The Fed seems ready to take the risk of a pullback. “The chances of a soft landing are likely to diminish as policy needs to be more restrictive. But a failure to restore price stability would mean greater pain later.assured Mr. Powell. No one knows if this process will lead to a setback or, if so, how big that setback will be. » According to the central bank, growth should fall to +0.2% this year and +1.2% in 2023 (against +1.7% each year in its June estimate) while the unemployment rate should rise to 4.4% of the active population in 2023 and 2024, while it is close to historic lows (3.7%).

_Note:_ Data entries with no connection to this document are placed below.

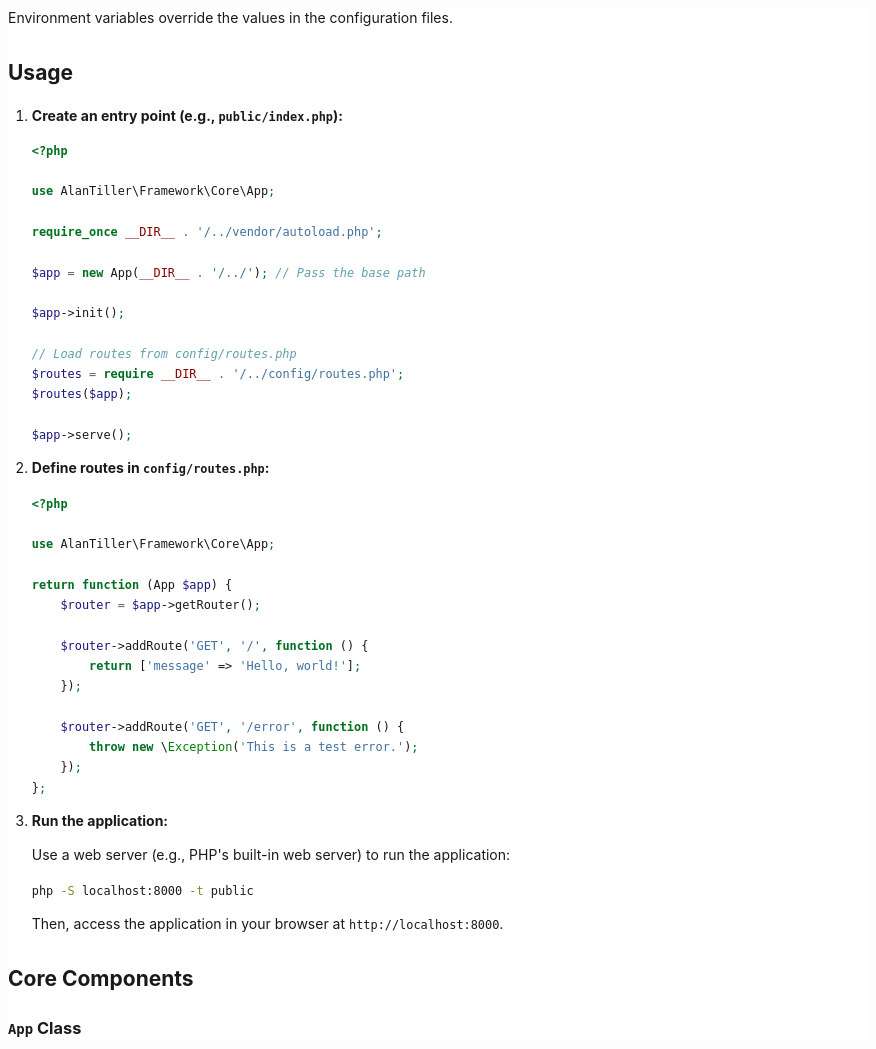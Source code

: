Environment variables override the values in the configuration files.

## Usage

1.  **Create an entry point (e.g., `public/index.php`):**

    ```php
    <?php

    use AlanTiller\Framework\Core\App;

    require_once __DIR__ . '/../vendor/autoload.php';

    $app = new App(__DIR__ . '/../'); // Pass the base path

    $app->init();

    // Load routes from config/routes.php
    $routes = require __DIR__ . '/../config/routes.php';
    $routes($app);

    $app->serve();
    ```

2.  **Define routes in `config/routes.php`:**

    ```php
    <?php

    use AlanTiller\Framework\Core\App;

    return function (App $app) {
        $router = $app->getRouter();

        $router->addRoute('GET', '/', function () {
            return ['message' => 'Hello, world!'];
        });

        $router->addRoute('GET', '/error', function () {
            throw new \Exception('This is a test error.');
        });
    };
    ```

3.  **Run the application:**

    Use a web server (e.g., PHP's built-in web server) to run the application:

    ```bash
    php -S localhost:8000 -t public
    ```

    Then, access the application in your browser at `http://localhost:8000`.

## Core Components

### `App` Class
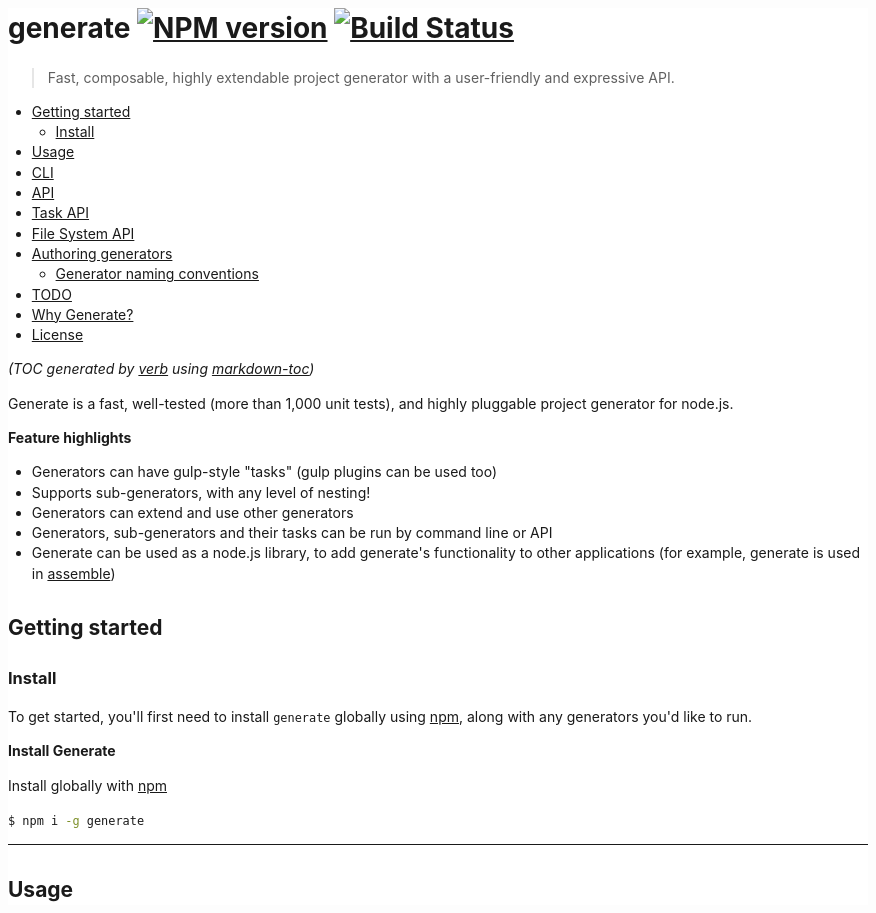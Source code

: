 # generate [![NPM version](https://img.shields.io/npm/v/generate.svg)](https://www.npmjs.com/package/generate) [![Build Status](https://img.shields.io/travis/generate/generate.svg)](https://travis-ci.org/generate/generate)

> Fast, composable, highly extendable project generator with a user-friendly and expressive API.

- [Getting started](#getting-started)
  * [Install](#install)
- [Usage](#usage)
- [CLI](#cli)
- [API](#api)
- [Task API](#task-api)
- [File System API](#file-system-api)
- [Authoring generators](#authoring-generators)
  * [Generator naming conventions](#generator-naming-conventions)
- [TODO](#todo)
- [Why Generate?](#why-generate-)
- [License](#license)

_(TOC generated by [verb](https://github.com/verbose/verb) using [markdown-toc](https://github.com/jonschlinkert/markdown-toc))_

Generate is a fast, well-tested (more than 1,000 unit tests), and highly pluggable project generator for node.js.

**Feature highlights**

* Generators can have gulp-style "tasks" (gulp plugins can be used too)
* Supports sub-generators, with any level of nesting!
* Generators can extend and use other generators
* Generators, sub-generators and their tasks can be run by command line or API
* Generate can be used as a node.js library, to add generate's functionality to other applications (for example, generate is used in [assemble](http://assemble.io))

## Getting started

### Install

To get started, you'll first need to install `generate` globally using [npm](https://docs.npmjs.com/), along with any generators you'd like to run.

**Install Generate**

Install globally with [npm](https://www.npmjs.com/)

```sh
$ npm i -g generate
```

***

## Usage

The Fed helps fight inflation
This hardening of tone has two explanations. principally, inflation is much more entrenched in the US economy than the Fed had hoped. The figure for August had the effect of a cold shower: admittedly, the increase in prices over one year fell back to 8.3% against a maximum of 9.1% in June, but this phenomenon is explained by the drop in fuel prices – the price per gallon fell from 5 dollars in mid-June to 3.68 dollars. This ebb cannot hide the fact that food continues to increase, as does housing, the first item in the index, with an annual increase of 6.2%.